Мысль его была та самая, какую я искал.
— Точно! — Я даже взмахнул кулаком. — Абсолютно точно. Именно подчеркнуть необходимо в детстве, фиксировать.
Дмитриев был счастлив.
— Хорошо сидим! Петр Хохряков у нас талант! Будь у него время, он бы книги писал не хуже лауреатов.
— А мне что в рамку выделяли? — не отвлекаясь, продолжал Петр Сергеевич. — Страхи! Вот помню, как тетку судили за опоздание. Как за драку на празднике наших парней забрали. Мне родители одну сторону подчеркивали — того нельзя, это плохо, за это ремнем. И в школе тоже. Хоть бы разочек кто поднял, показал — вот какую ты доброту совершил.
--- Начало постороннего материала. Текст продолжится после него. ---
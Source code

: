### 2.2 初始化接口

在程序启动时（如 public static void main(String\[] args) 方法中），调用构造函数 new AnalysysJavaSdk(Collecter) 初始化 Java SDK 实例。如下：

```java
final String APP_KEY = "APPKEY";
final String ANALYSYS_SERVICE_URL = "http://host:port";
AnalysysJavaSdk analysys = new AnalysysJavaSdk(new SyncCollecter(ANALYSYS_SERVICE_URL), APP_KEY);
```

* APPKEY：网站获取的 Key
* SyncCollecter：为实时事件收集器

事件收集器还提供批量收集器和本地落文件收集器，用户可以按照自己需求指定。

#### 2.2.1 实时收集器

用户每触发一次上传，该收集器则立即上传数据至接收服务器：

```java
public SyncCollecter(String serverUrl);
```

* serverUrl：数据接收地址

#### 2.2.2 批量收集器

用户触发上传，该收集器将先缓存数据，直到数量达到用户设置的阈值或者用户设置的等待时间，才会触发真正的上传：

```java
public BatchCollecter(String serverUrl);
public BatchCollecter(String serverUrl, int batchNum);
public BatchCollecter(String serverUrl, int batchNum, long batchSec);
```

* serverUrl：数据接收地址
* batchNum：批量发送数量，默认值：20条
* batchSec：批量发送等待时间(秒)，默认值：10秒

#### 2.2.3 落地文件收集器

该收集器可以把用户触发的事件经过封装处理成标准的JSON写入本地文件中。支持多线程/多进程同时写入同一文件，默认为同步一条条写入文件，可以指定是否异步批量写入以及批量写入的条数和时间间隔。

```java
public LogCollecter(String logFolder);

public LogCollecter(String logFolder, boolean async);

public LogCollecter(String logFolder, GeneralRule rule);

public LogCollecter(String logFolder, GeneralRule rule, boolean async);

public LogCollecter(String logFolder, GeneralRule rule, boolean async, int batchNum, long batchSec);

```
— Согласен. Душе тоже поощрения и грамоты нужны, — с грустью и в то же время с восхищением согласился Дмитриев. — От ласки всякий человек хорошеет.
Но Петр Сергеевич сморщился, замотал головой.
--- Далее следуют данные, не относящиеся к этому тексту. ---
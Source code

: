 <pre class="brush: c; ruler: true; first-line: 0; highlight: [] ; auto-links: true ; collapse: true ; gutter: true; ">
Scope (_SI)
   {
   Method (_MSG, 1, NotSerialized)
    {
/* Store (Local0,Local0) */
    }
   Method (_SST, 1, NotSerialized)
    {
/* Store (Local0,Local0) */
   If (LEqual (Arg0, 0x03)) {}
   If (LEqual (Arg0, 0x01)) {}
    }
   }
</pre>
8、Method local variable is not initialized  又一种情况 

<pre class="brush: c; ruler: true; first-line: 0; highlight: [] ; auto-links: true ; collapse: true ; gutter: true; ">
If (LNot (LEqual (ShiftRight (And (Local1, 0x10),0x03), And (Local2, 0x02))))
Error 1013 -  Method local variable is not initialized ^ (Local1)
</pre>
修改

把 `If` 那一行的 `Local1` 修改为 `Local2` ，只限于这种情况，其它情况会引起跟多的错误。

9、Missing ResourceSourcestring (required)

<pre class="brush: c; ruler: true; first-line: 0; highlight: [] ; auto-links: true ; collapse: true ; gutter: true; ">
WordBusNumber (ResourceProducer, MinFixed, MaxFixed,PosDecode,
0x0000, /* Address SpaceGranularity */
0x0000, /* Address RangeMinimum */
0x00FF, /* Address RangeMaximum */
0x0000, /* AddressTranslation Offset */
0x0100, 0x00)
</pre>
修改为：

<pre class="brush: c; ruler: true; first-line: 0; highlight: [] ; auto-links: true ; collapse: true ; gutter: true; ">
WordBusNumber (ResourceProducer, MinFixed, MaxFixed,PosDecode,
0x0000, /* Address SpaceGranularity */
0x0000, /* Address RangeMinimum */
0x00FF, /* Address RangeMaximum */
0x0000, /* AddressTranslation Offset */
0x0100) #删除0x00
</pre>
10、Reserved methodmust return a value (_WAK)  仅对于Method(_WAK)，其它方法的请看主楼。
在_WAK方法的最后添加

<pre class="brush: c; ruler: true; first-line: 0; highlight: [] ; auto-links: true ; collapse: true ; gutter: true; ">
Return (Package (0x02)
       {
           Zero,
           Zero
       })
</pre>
— Опять ты, Сашка, вбок отклоняешься. Не прошу я благодарностей. Ты мне в детстве покажи, что запомнить в себе самом. Не чужого мальчонку ставь в пример, а меня, меня самого, понимаешь? А нас… да что нас, мы своих детей все тем же страхом воспитываем.
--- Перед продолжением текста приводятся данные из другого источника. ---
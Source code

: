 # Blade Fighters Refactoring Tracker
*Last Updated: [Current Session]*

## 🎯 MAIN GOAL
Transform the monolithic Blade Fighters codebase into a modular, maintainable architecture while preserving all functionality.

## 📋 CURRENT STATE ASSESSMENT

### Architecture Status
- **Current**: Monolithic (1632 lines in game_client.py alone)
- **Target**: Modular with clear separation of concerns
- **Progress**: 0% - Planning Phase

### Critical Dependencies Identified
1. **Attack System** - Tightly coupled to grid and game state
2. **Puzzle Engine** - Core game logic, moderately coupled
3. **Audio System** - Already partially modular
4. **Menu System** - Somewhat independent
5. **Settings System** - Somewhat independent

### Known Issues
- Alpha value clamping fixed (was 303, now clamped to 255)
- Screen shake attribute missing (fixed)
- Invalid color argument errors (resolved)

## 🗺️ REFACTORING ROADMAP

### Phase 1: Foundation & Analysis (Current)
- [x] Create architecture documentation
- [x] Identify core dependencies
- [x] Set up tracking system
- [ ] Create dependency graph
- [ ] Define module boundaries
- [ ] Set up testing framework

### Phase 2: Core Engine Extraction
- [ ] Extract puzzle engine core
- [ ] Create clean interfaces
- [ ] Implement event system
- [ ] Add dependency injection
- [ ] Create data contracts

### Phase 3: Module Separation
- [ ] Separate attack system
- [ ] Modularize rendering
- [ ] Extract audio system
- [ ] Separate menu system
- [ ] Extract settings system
Мы пили по очереди из бумажного стаканчика, занюхивали луком, и трезвая отцовская печаль соединяла нас. Дмитриев пытался вспомнить что-либо выдающееся из своего детства. И все получалось либо драка, либо озорство.
— Отцы, — сказал я прочувствованно, — вот мы отцы, так? А в то же время мы сыновья. Сейчас у нас тот возраст наступает, когда оба эти чувства одинаково сильны… Но не в этом суть, — сказал я, чуть запутавшись. — Отцы наши мечтали про нас. И вот, допустим, твой отец увидел бы тебя сейчас. — Я повернулся к Дмитриеву. — Как бы он оценил тебя? Таким он хотел тебя видеть?
Острое лицо Дмитриева заиграло было ухмылочкой и тут же помрачнело.
— Подумаешь, — сказал он и сплюнул. — Не в дипломе дело… Слушай, брось ты мораль наводить, — беззлобно отклонил он разговор. — У детей своя жизнь, у нас, например, своя.
— Между прочим, никакого это касательства к нашему разговору не имеет, — строго поддержал его Петр Сергеевич.